"I am sorry," said the sailor, "but it is impossible."
"I offer you a hundred pounds per day, and an additional reward of two hundred pounds if I reach Yokohama in time."
"Are you in earnest?"
"Very much so."
The pilot walked away a little distance, and gazed out to sea, evidently struggling between the anxiety to gain a large sum and the fear of venturing so far. Fix was in mortal suspense.
Mr. Fogg turned to Aouda and asked her, "You would not be afraid, would you, madam?"
"Not with you, Mr. Fogg," was her answer.The pilot now returned, shuffling his hat in his hands.
"Well, pilot?" said Mr. Fogg.
"Well, your honor," replied he, "I could not risk myself, my men, or my little boat of scarcely twenty tons on so long a voyage at this time of year. Besides, we could not reach Yokohama in time, for it is sixteen hundred and sixty miles from Hong Kong."
"Only sixteen hundred," said Mr. Fogg.
"It's the same thing."
Fix breathed more freely.
"But," added the pilot, "it might be arranged another way." Fix ceased to breathe at all.
"How?" asked Mr. Fogg.
"By going to Nagasaki, at the extreme south of Japan, or even to Shanghai, which is only eight hundred miles from here. In going to Shanghai we should not be forced to sail wide of the Chinese coast, which would be a great advantage, as the currents run northward, and would aid us."
"Pilot," said Mr. Fogg, "I must take the American steamer at Yokohama, and not at Shanghai or Nagasaki."

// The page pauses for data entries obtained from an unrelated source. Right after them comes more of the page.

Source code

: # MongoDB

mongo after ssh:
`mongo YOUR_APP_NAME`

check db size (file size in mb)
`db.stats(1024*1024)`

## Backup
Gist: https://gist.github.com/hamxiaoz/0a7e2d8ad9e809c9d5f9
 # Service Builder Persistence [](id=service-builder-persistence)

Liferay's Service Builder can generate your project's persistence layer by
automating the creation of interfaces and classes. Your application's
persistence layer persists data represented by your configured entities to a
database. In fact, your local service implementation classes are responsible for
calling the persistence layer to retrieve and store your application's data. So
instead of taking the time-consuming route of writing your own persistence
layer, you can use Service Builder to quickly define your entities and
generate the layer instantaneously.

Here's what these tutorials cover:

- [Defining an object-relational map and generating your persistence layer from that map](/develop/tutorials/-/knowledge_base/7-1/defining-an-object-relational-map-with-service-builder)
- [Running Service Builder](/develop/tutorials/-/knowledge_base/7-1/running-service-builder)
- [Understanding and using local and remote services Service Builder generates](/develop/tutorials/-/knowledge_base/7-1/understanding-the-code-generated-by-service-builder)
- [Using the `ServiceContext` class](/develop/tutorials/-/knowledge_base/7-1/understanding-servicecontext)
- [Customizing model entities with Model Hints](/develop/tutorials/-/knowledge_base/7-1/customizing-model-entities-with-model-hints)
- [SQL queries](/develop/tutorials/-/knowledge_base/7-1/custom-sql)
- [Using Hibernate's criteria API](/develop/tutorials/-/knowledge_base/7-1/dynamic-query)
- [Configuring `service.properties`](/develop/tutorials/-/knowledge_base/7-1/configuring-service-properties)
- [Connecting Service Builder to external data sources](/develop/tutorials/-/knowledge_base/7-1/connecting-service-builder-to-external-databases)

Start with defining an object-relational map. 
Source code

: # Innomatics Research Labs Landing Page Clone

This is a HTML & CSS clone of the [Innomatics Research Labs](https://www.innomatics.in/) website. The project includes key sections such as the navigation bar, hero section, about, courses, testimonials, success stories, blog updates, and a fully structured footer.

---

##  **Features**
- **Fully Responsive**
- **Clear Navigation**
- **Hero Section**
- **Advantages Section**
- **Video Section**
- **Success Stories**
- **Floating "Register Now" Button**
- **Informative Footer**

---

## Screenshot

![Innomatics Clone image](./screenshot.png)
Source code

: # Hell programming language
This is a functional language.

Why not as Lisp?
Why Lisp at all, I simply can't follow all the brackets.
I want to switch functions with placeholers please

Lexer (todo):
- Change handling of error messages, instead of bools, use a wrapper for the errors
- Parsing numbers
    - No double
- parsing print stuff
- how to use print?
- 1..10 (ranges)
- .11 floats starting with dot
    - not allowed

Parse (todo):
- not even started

"Why not?" returned the pilot. "The San Francisco steamer does not start from Yokohama. It puts in at Yokohama and Nagasaki, but it starts from Shanghai."
"You are sure of that?"
"And when does the boat leave Shanghai?"
"On the 11th, at seven in the evening. We have, therefore, four days before us, that is ninety-six hours; and in that time, if we had good luck and a southwest wind, and the sea was calm, we could make those eight hundred miles to Shanghai."
"And you could go -"
"In an hour. As soon as provisions could be got aboard and the sails put up."
"It is a bargain. Are you the master of the boat?"
"Yes, John Bunsby, master of the Tankadere."
"Would you like some money?"
"If it would not put your honor out -"
"Here are two hundred pounds on account, sir," added Phileas Fogg, turning to Fix, "if you would like to take advantage -"
"Thanks, sir; I was about to ask the favor."
"Very well. In half an hour we shall go on board."
"But poor Passepartout?" urged Aouda, who was much disturbed by the servant's disappearance.
"I shall do all I can to find him," replied Phileas Fogg.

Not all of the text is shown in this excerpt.